J.D. has written and lectured extensively about the economics, politics, and culture of the US health care system. Over the past 25 years, J.D. has been an early and often outspoken voice on the real impact of changes to the system, and the effects of such changes on patient care, clinician professional development, health care organization strategy, and the public health. He has served as a member of the Editorial Board of Health Affairs and frequent contributor to The Wall Street Journal and The Huffington Post.
J.D. was an early supporter of the Affordable Care Act, based on his analyses of the principles of market economics and insurer competition built into the law’s structure – ideas denied or overlooked by President Obama’s political opponents. As a Resident Fellow at the conservative think tank, the American Enterprise Institute, J.D. was the first to publish in the national media the conservative origins of the health care law. His article on these origins in The New York Times, “The Conservative Case for Obamacare” - published five weeks before the re-election of President Obama - generated significant controversy, but has since become part of the nation’s understanding of the law.
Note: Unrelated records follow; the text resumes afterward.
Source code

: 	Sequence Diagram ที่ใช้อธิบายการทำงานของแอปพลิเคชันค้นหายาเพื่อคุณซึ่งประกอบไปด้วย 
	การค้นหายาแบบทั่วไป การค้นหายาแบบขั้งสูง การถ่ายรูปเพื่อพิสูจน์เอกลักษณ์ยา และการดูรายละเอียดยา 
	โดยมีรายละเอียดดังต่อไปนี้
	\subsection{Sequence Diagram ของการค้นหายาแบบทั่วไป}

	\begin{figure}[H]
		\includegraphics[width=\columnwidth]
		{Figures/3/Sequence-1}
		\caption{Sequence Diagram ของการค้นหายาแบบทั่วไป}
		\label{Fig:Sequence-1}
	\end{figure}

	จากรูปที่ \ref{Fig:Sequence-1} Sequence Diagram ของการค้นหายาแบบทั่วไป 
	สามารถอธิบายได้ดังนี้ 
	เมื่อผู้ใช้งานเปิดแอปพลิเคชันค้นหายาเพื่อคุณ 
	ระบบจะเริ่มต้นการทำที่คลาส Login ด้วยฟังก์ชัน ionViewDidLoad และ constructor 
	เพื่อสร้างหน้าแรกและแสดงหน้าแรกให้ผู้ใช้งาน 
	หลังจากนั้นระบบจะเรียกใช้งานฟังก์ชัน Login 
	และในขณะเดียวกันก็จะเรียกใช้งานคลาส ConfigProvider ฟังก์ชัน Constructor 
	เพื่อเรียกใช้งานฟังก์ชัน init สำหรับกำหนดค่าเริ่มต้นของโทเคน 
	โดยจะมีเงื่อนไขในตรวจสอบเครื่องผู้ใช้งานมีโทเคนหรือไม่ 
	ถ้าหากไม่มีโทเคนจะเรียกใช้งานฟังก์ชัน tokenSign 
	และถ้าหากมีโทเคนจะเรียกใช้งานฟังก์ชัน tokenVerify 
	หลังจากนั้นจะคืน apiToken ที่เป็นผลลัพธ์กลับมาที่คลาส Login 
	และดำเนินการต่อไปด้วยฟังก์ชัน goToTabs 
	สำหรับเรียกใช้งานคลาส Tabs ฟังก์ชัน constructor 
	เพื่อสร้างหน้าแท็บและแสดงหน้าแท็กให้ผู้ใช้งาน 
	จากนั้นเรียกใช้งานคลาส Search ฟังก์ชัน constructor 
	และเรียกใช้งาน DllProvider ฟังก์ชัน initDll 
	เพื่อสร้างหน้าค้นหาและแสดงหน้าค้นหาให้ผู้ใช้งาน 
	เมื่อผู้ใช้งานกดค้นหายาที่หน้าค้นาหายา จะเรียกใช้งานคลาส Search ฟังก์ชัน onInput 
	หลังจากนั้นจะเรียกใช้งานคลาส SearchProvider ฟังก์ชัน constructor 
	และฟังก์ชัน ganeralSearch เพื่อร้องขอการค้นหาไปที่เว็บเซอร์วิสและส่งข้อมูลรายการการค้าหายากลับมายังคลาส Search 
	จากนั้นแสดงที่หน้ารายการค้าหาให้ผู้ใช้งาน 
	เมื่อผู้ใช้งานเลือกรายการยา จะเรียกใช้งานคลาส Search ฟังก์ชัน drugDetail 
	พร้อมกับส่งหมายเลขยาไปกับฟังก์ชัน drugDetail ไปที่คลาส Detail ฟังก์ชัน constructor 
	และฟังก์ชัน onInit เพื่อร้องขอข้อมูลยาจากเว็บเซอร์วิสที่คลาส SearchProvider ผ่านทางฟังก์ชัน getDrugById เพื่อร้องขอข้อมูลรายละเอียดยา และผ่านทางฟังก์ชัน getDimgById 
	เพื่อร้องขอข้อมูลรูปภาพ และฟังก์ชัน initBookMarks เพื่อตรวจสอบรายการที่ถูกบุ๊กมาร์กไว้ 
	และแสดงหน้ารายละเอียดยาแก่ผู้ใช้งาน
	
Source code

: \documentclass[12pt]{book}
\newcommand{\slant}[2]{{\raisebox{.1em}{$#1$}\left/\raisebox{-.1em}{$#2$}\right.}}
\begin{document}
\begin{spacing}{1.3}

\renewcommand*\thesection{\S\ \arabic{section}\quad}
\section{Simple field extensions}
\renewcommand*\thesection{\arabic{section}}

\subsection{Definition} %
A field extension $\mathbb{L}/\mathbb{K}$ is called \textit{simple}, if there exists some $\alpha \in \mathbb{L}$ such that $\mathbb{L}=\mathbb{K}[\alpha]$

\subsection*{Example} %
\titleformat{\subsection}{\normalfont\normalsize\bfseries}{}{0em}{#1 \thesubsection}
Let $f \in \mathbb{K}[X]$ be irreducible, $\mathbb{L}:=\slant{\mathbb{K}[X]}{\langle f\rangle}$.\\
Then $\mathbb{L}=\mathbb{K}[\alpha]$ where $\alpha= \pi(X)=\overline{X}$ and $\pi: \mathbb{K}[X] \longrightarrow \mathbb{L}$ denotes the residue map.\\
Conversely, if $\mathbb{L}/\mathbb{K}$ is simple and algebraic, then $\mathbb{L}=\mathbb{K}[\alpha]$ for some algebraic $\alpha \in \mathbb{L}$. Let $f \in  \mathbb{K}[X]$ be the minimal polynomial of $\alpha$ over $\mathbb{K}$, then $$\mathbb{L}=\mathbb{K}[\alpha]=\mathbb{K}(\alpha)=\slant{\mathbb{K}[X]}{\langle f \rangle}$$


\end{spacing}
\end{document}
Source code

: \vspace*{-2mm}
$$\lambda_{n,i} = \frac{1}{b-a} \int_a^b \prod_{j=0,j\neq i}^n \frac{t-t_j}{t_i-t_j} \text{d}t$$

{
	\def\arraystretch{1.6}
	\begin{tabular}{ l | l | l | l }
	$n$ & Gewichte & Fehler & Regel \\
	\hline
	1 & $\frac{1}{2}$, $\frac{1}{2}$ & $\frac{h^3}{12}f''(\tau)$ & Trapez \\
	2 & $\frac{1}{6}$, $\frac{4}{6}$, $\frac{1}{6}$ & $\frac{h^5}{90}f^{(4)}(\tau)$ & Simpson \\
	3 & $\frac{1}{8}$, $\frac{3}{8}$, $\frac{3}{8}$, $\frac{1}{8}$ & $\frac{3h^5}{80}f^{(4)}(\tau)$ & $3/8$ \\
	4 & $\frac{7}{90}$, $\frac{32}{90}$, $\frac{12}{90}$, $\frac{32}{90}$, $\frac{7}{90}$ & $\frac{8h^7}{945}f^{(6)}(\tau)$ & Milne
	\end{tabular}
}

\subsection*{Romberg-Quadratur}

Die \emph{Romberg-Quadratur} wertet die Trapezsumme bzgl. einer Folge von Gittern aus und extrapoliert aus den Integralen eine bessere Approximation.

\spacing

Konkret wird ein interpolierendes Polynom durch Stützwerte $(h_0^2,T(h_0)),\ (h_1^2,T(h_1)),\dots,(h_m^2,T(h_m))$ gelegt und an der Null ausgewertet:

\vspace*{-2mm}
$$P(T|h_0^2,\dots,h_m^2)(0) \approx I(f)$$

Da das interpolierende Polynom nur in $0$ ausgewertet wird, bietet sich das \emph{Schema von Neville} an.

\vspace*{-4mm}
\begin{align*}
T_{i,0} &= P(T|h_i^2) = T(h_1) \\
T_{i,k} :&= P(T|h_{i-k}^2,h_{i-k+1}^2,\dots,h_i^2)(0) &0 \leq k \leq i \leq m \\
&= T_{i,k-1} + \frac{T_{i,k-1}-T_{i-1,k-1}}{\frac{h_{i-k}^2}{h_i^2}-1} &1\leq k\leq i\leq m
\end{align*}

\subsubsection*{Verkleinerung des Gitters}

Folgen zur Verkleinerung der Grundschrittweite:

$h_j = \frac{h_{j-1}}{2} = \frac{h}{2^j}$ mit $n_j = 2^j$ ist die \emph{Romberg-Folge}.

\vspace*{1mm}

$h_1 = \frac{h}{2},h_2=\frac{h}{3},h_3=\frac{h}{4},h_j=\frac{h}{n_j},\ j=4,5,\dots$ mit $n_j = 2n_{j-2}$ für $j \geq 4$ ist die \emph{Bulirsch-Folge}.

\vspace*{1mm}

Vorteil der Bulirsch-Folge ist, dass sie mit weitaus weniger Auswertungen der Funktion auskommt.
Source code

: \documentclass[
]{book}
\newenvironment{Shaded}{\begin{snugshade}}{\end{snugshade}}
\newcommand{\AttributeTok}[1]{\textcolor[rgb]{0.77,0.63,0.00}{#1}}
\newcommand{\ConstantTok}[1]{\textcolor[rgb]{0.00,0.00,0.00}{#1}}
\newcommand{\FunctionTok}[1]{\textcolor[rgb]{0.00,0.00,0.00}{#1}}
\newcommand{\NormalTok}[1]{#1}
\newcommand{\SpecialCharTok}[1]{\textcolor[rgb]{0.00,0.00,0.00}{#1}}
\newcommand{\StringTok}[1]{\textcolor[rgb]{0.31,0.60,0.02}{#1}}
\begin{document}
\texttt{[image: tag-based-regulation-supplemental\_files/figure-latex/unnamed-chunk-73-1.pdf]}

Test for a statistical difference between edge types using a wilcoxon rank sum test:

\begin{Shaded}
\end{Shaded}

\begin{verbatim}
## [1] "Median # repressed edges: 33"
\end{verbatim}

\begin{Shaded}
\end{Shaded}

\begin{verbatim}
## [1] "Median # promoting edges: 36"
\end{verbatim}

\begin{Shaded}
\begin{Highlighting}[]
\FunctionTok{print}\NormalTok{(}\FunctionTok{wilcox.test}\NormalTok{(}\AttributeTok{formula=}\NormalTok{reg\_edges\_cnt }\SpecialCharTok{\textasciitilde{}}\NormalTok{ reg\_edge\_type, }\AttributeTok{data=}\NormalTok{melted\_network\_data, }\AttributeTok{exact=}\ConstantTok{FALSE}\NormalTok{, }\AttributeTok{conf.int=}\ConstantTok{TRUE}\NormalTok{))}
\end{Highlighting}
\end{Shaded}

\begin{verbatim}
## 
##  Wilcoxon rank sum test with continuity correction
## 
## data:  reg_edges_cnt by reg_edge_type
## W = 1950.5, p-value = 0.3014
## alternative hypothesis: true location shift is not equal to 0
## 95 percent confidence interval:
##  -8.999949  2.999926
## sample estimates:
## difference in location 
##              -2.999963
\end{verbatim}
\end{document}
Alongside his research and writing, J.D. helped establish Health Grades Inc., which he served as Executive Vice Chairman of the Board. In the 1990s, he was a principal architect in the creation and rapid growth of HCIA - now Truven Health Analytics - from a niche health care data analysis firm to a publicly traded provider of information products to health care systems, managed care organizations, and pharmaceutical companies across the U.S. and Europe. Before HCIA, he was Director of Corporate Programs at Sheppard Pratt Health System, the largest private psychiatric hospital in the US. While at Sheppard Pratt, J.D. developed and managed - at the age of 28 - the nation’s first provider-based, managed mental health care system.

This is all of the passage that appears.